The powerful current of the Gulf Stream is like a highway, carrying warm tropical waters from the Caribbean to Europe. The current is known to meander and to shed rotating rings of water on both sides. However, its interaction with the surrounding water tends to be limited to the outer edges of the current, especially along the well defined northern wall of the Gulf Stream.


But satellite images presented by Xiaofeng Li and his colleagues in Geophysical Research Letters show a parcel of cold water from a region known as the Middle Atlantic Bight breaching the northern boundary of the Gulf Stream, and traversing the full width of the current (Geophys. Res. Lett. 29, 10.1029/2002GL015378; 2002).

The left panel of the picture, taken at 7:08 a.m. on 3 October 2001, shows the penetration of cold water as a green tongue that extends into the main current just east of Cape Hatteras, where the Gulf Stream leaves the American East Coast and veers off into the North Atlantic Ocean. The right panel shows the fate of the intrusion about 24 hours later: the cold tongue has been swept along with the current while extending southeastwards.

In early October 2001, strong and persistent winds from northerly directions blowing along the shore north of Cape Hatteras piled up cold water from the Middle Atlantic Bight in the corner formed by the coastline and the Gulf Stream's north wall. Under less extraordinary wind conditions, long streaks of the relatively cold shelf water are slowly mixed into the Gulf Stream along its northwestern edge.
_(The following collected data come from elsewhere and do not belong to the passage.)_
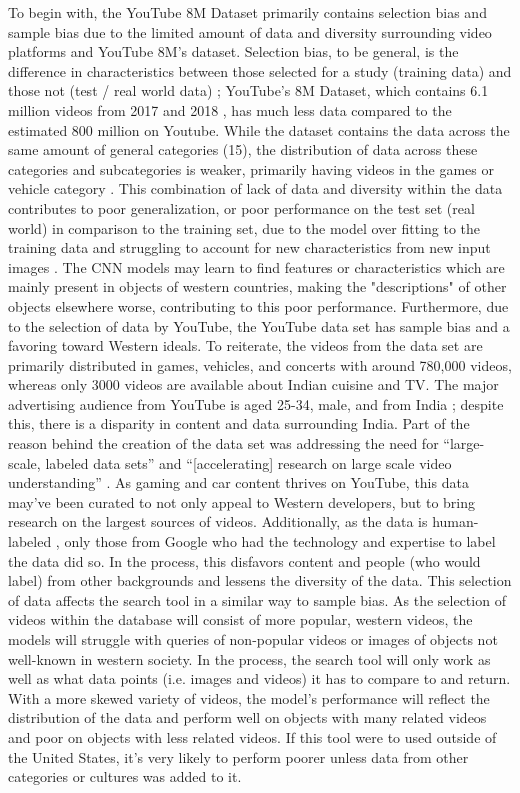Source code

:\documentclass[10pt,twocolumn]{article}
\begin{document}
To begin with, the YouTube 8M Dataset primarily contains selection bias and sample bias due to the limited amount of data and diversity surrounding video platforms and YouTube 8M’s dataset. Selection bias, to be general, is the difference in characteristics between those selected for a study (training data) and those not (test / real world data) \cite{Yu2020}; YouTube’s 8M Dataset, which contains 6.1 million videos from 2017 and 2018 \cite{googleYT8M}, has much less data compared to the estimated 800 million on Youtube. While the dataset contains the data across the same amount of general categories (15), the distribution of data across these categories and subcategories is weaker, primarily having videos in the games or vehicle category \cite{googleYT8M}. This combination of lack of data and diversity within the data contributes to poor generalization, or poor performance on the test set (real world) in comparison to the training set, due to the model over fitting to the training data and struggling to account for new characteristics from new input images \cite{Yu2020}. The CNN models may learn to find features or characteristics which are mainly present in objects of western countries, making the "descriptions" of other objects elsewhere worse, contributing to this poor performance. Furthermore, due to the selection of data by YouTube, the YouTube data set has sample bias and a favoring toward Western ideals. To reiterate, the videos from the data set are primarily distributed in games, vehicles, and concerts with around 780,000 videos, whereas only 3000 videos are available about Indian cuisine and TV. The major advertising audience from YouTube is aged 25-34, male, and from India \cite{HootSuite2022}; despite this, there is a disparity in content and data surrounding India. Part of the reason behind the creation of the data set was addressing the need for “large-scale, labeled data sets” and “[accelerating] research on large scale video understanding” \cite{Warrick2020}. As gaming and car content thrives on YouTube, this data may’ve been curated to not only appeal to Western developers, but to bring research on the largest sources of videos. Additionally, as the data is human-labeled \cite{googleYT8M}, only those from Google who had the technology and expertise to label the data did so. In the process, this disfavors content and people (who would label) from other backgrounds and lessens the diversity of the data. This selection of data affects the search tool in a similar way to sample bias. As the selection of videos within the database will consist of more popular, western videos, the models will struggle with queries of non-popular videos or images of objects not well-known in western society. In the process, the search tool will only work as well as what data points (i.e. images and videos) it has to compare to and return. With a more skewed variety of videos, the model's performance will reflect the distribution of the data and perform well on objects with many related videos and poor on objects with less related videos. If this tool were to used outside of the United States, it's very likely to perform poorer unless data from other categories or cultures was added to it.  
\end{document}

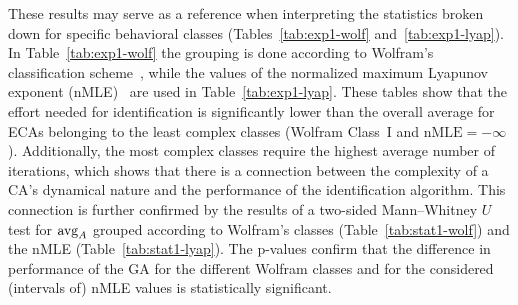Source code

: These results may serve as a reference when interpreting the statistics broken down for specific behavioral classes (Tables~\ref{tab:exp1-wolf} and~\ref{tab:exp1-lyap}). In Table~\ref{tab:exp1-wolf} the grouping is done according to Wolfram's classification scheme~\cite{RevModPhys.55.601}, while the values of the normalized maximum Lyapunov exponent (nMLE)~\cite{Wolfram:84,Sher:92,citeulike:9312129} are used in Table~\ref{tab:exp1-lyap}. These tables show that the effort needed for identification is significantly lower than the overall average for ECAs belonging to the least complex classes (Wolfram Class~I and $\textrm{nMLE}=-\infty$). Additionally, the most complex classes require the highest average number of iterations, which shows that there is a connection between the complexity of a CA's dynamical nature and the performance of the identification algorithm. This connection is further confirmed by the results of a two-sided Mann--Whitney $U$ test for $\operatorname{avg}_A$ grouped according to Wolfram's classes (Table~\ref{tab:stat1-wolf}) and the nMLE  (Table~\ref{tab:stat1-lyap}). The p-values confirm that the difference in performance of the GA for the different Wolfram classes and for the considered (intervals of) nMLE values is statistically significant.
\begin{table}[ht]
	\centering
	\caption{Experiment 1: The performance of the GA expressed in terms of the average of the minimum, average and maximum number of iterations per behavioral class according to Wolfram's classification scheme \protect{} and the nMLE~\protect{}.}
	\quad
\end{table}

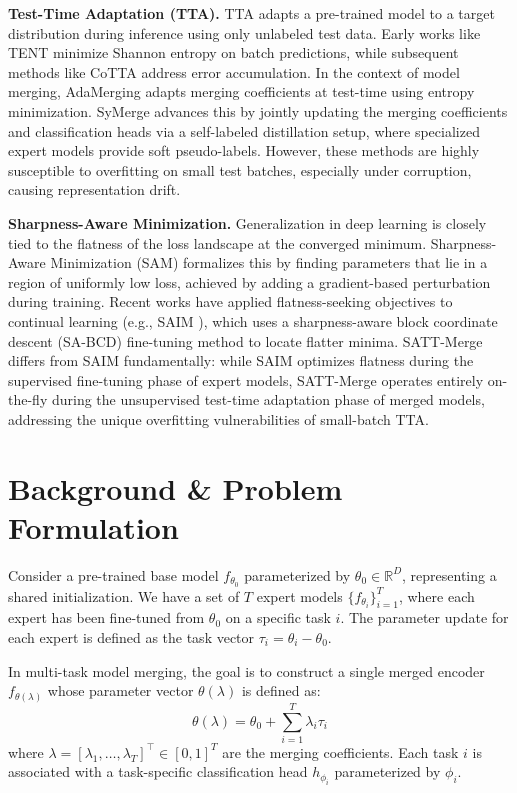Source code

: \documentclass{article}
\begin{document}
\textbf{Test-Time Adaptation (TTA).} TTA adapts a pre-trained model to a target distribution during inference using only unlabeled test data. Early works like TENT \cite{lee2024entropy} minimize Shannon entropy on batch predictions, while subsequent methods like CoTTA address error accumulation. In the context of model merging, AdaMerging \cite{yang2023adamerging} adapts merging coefficients at test-time using entropy minimization. SyMerge \cite{symerge2024} advances this by jointly updating the merging coefficients and classification heads via a self-labeled distillation setup, where specialized expert models provide soft pseudo-labels. However, these methods are highly susceptible to overfitting on small test batches, especially under corruption, causing representation drift.

\textbf{Sharpness-Aware Minimization.} Generalization in deep learning is closely tied to the flatness of the loss landscape at the converged minimum. Sharpness-Aware Minimization (SAM) \cite{saim2026} formalizes this by finding parameters that lie in a region of uniformly low loss, achieved by adding a gradient-based perturbation during training. Recent works have applied flatness-seeking objectives to continual learning (e.g., SAIM \cite{saim2026}), which uses a sharpness-aware block coordinate descent (SA-BCD) fine-tuning method to locate flatter minima. SATT-Merge differs from SAIM fundamentally: while SAIM optimizes flatness during the supervised fine-tuning phase of expert models, SATT-Merge operates entirely on-the-fly during the unsupervised test-time adaptation phase of merged models, addressing the unique overfitting vulnerabilities of small-batch TTA.

\section{Background \& Problem Formulation}
\label{sec:background}

Consider a pre-trained base model $f_{\theta_0}$ parameterized by $\theta_0 \in \mathbb{R}^D$, representing a shared initialization. We have a set of $T$ expert models $\{f_{\theta_i}\}_{i=1}^T$, where each expert has been fine-tuned from $\theta_0$ on a specific task $i$. The parameter update for each expert is defined as the task vector $\tau_i = \theta_i - \theta_0$.

In multi-task model merging, the goal is to construct a single merged encoder $f_{\theta(\lambda)}$ whose parameter vector $\theta(\lambda)$ is defined as:
\begin{equation}
    \theta(\lambda) = \theta_0 + \sum_{i=1}^T \lambda_i \tau_i
\end{equation}
where $\lambda = [\lambda_1, \dots, \lambda_T]^\top \in [0, 1]^T$ are the merging coefficients. Each task $i$ is associated with a task-specific classification head $h_{\phi_i}$ parameterized by $\phi_i$.
\end{document}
But after three days of wind speeds exceeding 12.8 m s−1 — conditions unique for early autumn in the 11-year period from 1991 to 2001 — the cold coastal water broke into the main Gulf Stream and eventually crossed it.

Li and colleagues say they are not aware of any other reports of such a breaching event. After all, crossing a busy highway is rarely attempted and is even less often successful.